##### DATASET EXTRACT #####
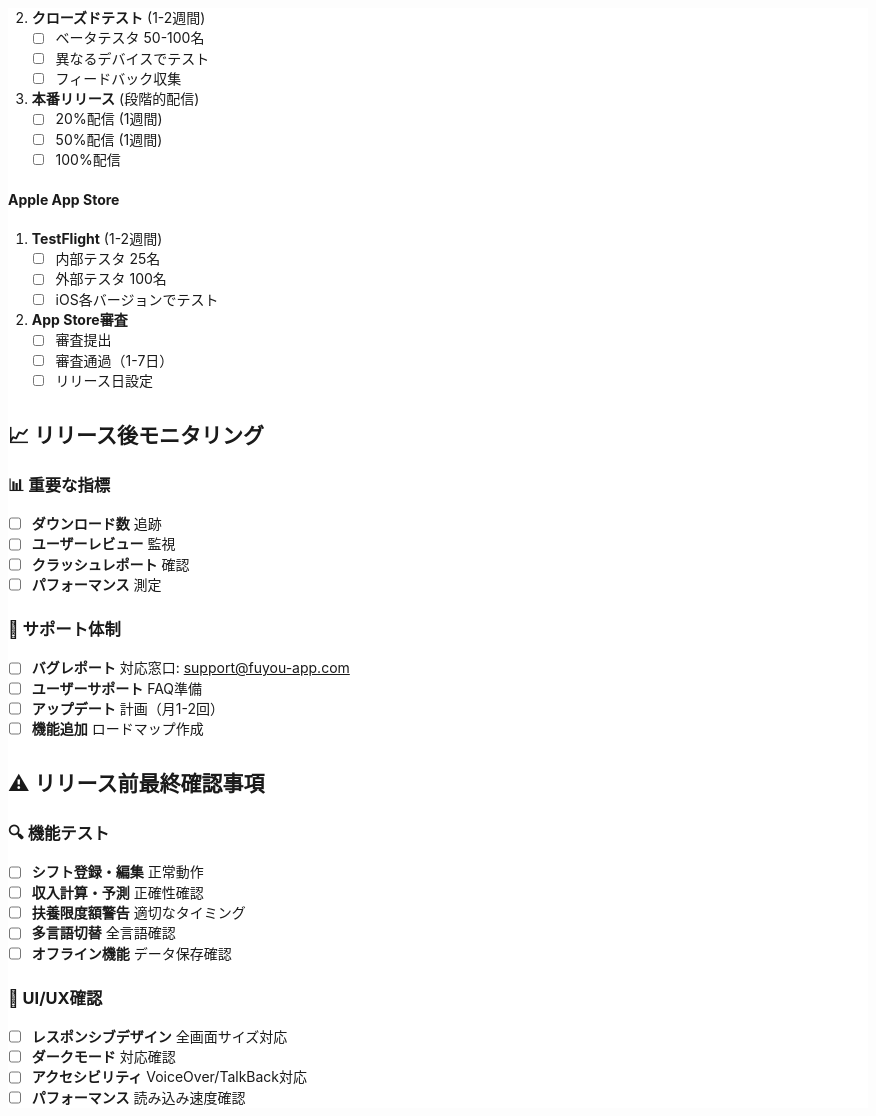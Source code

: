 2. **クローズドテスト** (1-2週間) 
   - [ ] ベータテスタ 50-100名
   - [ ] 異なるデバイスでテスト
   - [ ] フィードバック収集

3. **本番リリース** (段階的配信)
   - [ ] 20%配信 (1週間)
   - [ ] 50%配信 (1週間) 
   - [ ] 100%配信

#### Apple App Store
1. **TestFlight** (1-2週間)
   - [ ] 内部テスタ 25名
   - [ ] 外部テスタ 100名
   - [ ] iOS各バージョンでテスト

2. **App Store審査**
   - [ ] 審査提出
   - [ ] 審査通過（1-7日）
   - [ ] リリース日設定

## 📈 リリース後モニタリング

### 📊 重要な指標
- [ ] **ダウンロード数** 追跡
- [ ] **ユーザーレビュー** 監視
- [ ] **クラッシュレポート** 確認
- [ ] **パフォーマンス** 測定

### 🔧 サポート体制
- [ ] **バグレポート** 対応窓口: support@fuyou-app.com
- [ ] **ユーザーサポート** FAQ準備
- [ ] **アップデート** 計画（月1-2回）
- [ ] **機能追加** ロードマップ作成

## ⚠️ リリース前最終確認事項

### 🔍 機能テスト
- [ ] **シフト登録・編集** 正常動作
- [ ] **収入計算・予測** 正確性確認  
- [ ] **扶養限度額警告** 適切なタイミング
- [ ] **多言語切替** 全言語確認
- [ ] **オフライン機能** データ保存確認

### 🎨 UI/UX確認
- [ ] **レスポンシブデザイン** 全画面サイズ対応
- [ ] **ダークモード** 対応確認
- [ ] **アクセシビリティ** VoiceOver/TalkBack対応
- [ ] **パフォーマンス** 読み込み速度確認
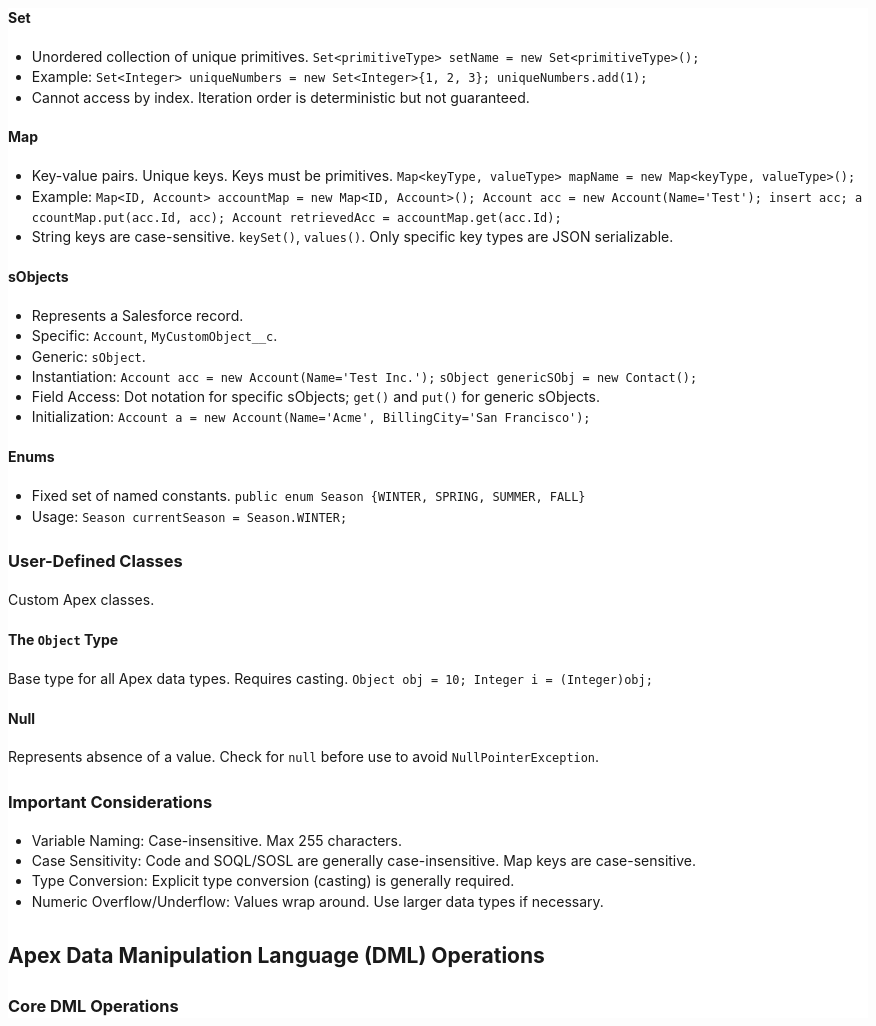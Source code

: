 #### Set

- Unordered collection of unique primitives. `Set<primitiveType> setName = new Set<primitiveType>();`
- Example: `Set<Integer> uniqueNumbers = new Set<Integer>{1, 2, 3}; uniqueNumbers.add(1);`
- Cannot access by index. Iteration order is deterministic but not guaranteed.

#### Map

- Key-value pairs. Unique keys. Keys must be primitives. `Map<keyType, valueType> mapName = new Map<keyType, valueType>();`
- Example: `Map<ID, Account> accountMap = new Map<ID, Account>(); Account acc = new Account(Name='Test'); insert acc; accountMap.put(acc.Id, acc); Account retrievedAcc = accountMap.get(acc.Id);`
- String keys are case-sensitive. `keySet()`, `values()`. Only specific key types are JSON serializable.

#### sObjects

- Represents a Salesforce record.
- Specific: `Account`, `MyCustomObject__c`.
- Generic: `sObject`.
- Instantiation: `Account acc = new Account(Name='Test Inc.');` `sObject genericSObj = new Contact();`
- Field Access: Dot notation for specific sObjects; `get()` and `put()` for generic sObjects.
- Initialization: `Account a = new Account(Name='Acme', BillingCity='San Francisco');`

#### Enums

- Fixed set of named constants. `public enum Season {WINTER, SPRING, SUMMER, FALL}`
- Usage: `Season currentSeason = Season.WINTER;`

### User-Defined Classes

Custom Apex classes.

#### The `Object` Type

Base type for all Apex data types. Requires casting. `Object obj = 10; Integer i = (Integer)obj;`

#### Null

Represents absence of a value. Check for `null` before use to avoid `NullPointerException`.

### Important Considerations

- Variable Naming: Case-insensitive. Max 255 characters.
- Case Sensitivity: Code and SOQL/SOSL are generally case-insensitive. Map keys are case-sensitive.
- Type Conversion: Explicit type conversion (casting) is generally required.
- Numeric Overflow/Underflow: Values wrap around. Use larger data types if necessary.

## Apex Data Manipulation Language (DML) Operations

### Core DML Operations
#####
● PROBLEM: Reproduce exactly the lines above that run from the one with "- [ ] **オフライン機能** データ保存確認" to the one with "- Key-value pairs.", both included, leaving pictures out.

● RESPONSE TO THE EXERCISE:
- [ ] **オフライン機能** データ保存確認

### 🎨 UI/UX確認
- [ ] **レスポンシブデザイン** 全画面サイズ対応
- [ ] **ダークモード** 対応確認
- [ ] **アクセシビリティ** VoiceOver/TalkBack対応
- [ ] **パフォーマンス** 読み込み速度確認
Source code

: #### Set

- Unordered collection of unique primitives. `Set<primitiveType> setName = new Set<primitiveType>();`
- Example: `Set<Integer> uniqueNumbers = new Set<Integer>{1, 2, 3}; uniqueNumbers.add(1);`
- Cannot access by index. Iteration order is deterministic but not guaranteed.

#### Map

- Key-value pairs. Unique keys. Keys must be primitives. `Map<keyType, valueType> mapName = new Map<keyType, valueType>();`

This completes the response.